Security Firm Detects 57M Attempts to Exploit 2-Year-Old Router Firmware Backdoor

Share this…

The case of the Netis router firmware backdoor shows you that even if a company puts out a patch to resolve security issues, the problem lingers on for years, as users fail to update their devices, or the patch itself fails to properly fix the issue.

In 2014, Trend Micro researchers announced they found a hidden user account in the firmware of Netis routers.

The backdoor was an always-open UDP port (listening on port 53413) that allowed an attacker to reach internal network via the router’s WAN interface.

Patch didn’t fix the issue

The Chinese company that sold that particular router put out a patch to mitigate exploitation attempts, but didn’t remove the account completely.

Hackers found workarounds around the patch and many devices were left unpatched, mainly because the firmware update procedure involved a complex series of operations that many users didn’t have the technical skills to follow through.

Exploits that leveraged the backdoor soon appeared and spread like wildfire, including this one on PasteBin.

There are millions of exploitation attempts each month

Trend Micro, the company that discovered the flaw, added specific rules in its security systems to detect exploitation attempts for this backdoor, back in August 2016.

In only three months, the company said that telemetry data picked up 2.9 million exploitation attempts on around 5% of its customer base. Extrapolating this number to its entire clientele, Trend Micro estimates that there must have been over 57 million attempts to exploit the backdoor in the last three months alone, which is a massive number.

Most of these incidents are recursive attempts to find vulnerable devices. These attacks are carried out by automated scanners that look for the vulnerable port and try to authenticate with the backdoor’s credentials. Because of this, the Trend Micro numbers are not accurate to the number of vulnerable routers.

A more accurate statistics for the number of compromised Netis routers is provided by The Shadowserver Foundation, which claims to have identified over 15,000 hacked Netis routers, which is more than enough to build powerful DDoS botnets and bring down websites.


The problem with today’s router and IoT vendors

Today’s Internet is full of unsecured IoT devices and unpatched networking equipment. Because these devices are often very hard to patch and update, it is of great importance that vendors ship secure and thoroughly tested firmware out of the box.

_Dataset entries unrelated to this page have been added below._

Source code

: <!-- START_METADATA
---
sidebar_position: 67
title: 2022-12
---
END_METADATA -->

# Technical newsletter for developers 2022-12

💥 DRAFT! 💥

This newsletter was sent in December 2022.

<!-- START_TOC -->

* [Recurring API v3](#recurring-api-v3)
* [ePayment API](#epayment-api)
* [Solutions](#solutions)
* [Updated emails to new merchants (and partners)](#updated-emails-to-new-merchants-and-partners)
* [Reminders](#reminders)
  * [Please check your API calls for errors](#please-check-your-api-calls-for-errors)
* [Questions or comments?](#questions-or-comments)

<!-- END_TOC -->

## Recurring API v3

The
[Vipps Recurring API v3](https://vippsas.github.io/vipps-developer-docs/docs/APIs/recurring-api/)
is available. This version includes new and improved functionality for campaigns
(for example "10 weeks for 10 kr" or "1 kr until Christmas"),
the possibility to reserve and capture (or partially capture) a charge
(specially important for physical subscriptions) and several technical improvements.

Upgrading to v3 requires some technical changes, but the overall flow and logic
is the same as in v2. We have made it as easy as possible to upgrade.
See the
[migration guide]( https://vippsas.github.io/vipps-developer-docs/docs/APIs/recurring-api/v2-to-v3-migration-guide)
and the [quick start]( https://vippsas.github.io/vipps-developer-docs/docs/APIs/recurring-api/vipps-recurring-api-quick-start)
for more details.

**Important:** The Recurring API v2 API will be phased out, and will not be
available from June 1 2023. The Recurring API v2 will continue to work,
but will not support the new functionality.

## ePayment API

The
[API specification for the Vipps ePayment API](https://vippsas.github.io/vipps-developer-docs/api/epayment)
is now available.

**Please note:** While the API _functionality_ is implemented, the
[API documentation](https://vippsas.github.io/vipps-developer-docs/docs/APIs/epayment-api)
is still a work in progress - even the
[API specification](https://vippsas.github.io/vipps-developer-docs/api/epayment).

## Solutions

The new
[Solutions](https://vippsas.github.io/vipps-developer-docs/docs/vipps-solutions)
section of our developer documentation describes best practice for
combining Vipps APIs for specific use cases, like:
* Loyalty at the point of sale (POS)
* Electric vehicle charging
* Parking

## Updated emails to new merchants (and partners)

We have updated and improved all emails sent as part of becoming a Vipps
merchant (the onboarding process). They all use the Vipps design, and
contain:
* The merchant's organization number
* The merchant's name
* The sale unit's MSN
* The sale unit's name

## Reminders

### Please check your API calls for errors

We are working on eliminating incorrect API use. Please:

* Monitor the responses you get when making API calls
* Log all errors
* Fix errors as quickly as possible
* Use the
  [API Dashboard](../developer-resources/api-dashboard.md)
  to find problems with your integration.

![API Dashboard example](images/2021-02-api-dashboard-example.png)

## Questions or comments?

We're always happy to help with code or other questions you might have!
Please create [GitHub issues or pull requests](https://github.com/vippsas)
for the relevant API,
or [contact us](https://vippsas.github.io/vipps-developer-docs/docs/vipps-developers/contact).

A recent experiment carried out by Errata Security researcher Rob Graham revealed that unknown attackers had scanned and compromised an out-of-the-box surveillance camera 98 seconds after it had been plugged in.

Unfortunately, good firmware often implies more R&D, more investments, and sometimes more powerful technical specs, which many vendors aren’t willing to accept.

Today, most vendors gripe about the costs of a screw, let alone the costs needed to develop and run thousands of pen tests. As such, there are very few companies that provide solid products out of the box, and without laws and consumer protection regulation in place, most vendors won’t bother to fix their devices after the fact, let alone deliver solid firmware out of the box.